One of the books I’m currently reading is yesterday’s post at Cosmic Variance (a blog by astrophysicist/cosmologist Sean Carroll) which, in part, discusses the “measurement problem”, which is basically the quantum mechanic-specific version of the Observer’s Paradox. (Yesterday’s post also happens to contain a link to a very lucid description of non-destructive quantum interrogation, otherwise known as quantum computing. The best part is that he explicitly avoids any cat-killing metaphors.
In the description of the measurement problem, Carroll talks about the major different ways that QM has come to be interpreted: the Copenhagen interpretation championed by Niels Bohr, which states that wave function collapse indeed happens, but the non-measurable states have no real importance and may not even truly exist; the Many Worlds Interpretation, which basically says that every probable outcome results in a branching of the universe; and the hidden-variables interpretation, which states that while we can’t directly measure certain things, they do in fact exist.
I tried slogging through the comments, but what disturbed me was the recurrence of the misconception that consciousness collapses the wave function, when in fact is it physical measurement that collapses the wave function. (According to any of these major interpretations, there is no difference between me opening the box and seeing if the cat is dead or not, or if a robot were to open the box and detect whether the cat was dead or not. There is no need to invoke the anthropic principle here.)
The main issue I have is that we don’t even really know what Consciousness is. You can’t just wield it around like some magic wand.
Which leads me to yet another book I am reading: I am a Strange Loop by Douglas Hofstadter. So far, I’m getting an idea of what exactly he means by a strange loop. The easier part is simply the recursive nature of consciousness. In computer science terminology, it is a process that basically monitors itself. I haven’t gotten far enough into the book to know, but one of the thoughts that comes to mind is whether or not this process has some causal agency (does my consciousness necessarily allow free-will?) or whether it just happens to be a passenger attached to the actual causal processes that occur subconsciously and are the result of millions of years of evolutionary programming responding to external stimuli, thus giving us the illusion of free-will but never really straying from a deterministic system.
If we ever figure out what it actually means to be conscious, then we may have a chance at figuring out AI, and maybe even how to interpret QM, but until then, Consciousness in the context of QM has no relevance.
Which serendipitously leads me to yet another blog post that manages to encapsulate a lot of my thoughts: Gina Franco (author of reli{e}able signs) excerpts a passage from John Caputo’s description of Jacques Derrida’s thoughts on faith.” Journal for Cultural and Religious Theory vol. 6 no. 1 (December 2004): 6-9.”). Apparently one of the Jesuit priests who taught at my high school had also read Derrida. I will always remember that he told us that faith has nothing to do with certainty, and that certainty in fact eradicates the need for faith.

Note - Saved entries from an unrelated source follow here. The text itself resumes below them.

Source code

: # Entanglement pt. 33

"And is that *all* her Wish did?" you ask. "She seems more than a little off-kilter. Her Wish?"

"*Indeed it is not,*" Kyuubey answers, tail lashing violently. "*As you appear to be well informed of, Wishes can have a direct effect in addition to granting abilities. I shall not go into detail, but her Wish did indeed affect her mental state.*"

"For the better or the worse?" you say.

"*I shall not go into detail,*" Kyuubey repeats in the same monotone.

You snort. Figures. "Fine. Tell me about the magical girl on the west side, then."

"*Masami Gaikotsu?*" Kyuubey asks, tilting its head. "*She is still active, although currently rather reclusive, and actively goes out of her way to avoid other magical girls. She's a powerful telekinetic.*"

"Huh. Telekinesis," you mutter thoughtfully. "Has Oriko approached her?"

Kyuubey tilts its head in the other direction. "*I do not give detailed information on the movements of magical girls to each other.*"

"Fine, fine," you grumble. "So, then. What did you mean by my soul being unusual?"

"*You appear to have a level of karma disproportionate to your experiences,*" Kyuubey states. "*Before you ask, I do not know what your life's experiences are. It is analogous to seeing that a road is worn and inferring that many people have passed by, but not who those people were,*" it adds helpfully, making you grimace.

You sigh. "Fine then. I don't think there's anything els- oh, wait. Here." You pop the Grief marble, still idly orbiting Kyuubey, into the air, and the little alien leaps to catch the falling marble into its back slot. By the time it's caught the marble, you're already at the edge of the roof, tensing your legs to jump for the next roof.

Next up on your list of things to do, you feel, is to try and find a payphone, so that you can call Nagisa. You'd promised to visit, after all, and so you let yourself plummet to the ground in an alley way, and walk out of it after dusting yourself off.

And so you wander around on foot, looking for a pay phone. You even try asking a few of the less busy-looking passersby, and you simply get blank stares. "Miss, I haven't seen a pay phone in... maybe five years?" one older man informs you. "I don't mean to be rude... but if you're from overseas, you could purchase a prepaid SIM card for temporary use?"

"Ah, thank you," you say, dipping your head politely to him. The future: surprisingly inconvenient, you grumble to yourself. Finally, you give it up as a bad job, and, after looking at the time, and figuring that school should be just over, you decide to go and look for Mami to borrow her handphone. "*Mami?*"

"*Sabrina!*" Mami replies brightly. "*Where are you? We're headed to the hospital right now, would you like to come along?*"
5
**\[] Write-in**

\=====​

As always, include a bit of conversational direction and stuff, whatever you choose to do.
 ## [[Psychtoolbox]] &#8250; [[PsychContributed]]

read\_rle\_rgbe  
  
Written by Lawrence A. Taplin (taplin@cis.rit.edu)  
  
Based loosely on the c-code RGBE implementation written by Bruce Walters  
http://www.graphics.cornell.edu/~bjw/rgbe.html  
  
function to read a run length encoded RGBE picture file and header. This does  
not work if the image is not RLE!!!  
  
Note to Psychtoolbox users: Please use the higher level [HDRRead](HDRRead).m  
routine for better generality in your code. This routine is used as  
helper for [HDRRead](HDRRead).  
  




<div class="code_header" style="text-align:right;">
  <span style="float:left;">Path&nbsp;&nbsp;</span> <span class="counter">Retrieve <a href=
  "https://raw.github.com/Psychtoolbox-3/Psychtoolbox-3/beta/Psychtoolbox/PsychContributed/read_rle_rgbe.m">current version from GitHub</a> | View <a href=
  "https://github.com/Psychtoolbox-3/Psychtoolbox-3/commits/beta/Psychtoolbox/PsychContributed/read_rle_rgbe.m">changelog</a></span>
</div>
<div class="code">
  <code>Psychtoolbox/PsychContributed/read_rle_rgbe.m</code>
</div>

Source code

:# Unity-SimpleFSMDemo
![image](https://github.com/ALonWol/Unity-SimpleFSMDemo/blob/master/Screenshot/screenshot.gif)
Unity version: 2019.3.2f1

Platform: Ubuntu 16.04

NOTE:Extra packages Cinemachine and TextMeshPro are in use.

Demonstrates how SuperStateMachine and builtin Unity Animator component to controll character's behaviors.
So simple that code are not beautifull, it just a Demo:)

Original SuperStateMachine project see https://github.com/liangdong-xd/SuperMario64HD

So we find ourselves perched between a scenario where the only things that are real are the things that you can sense, and a scenario where reality is just whatever you decide to make of it. But if QM and deconstructionism can teach us non-physicists and non-metaphysicists anything, it is the fact that reality typically eschews any black-and-white interpretations. Reality is always somewhere in between whatever we can describe.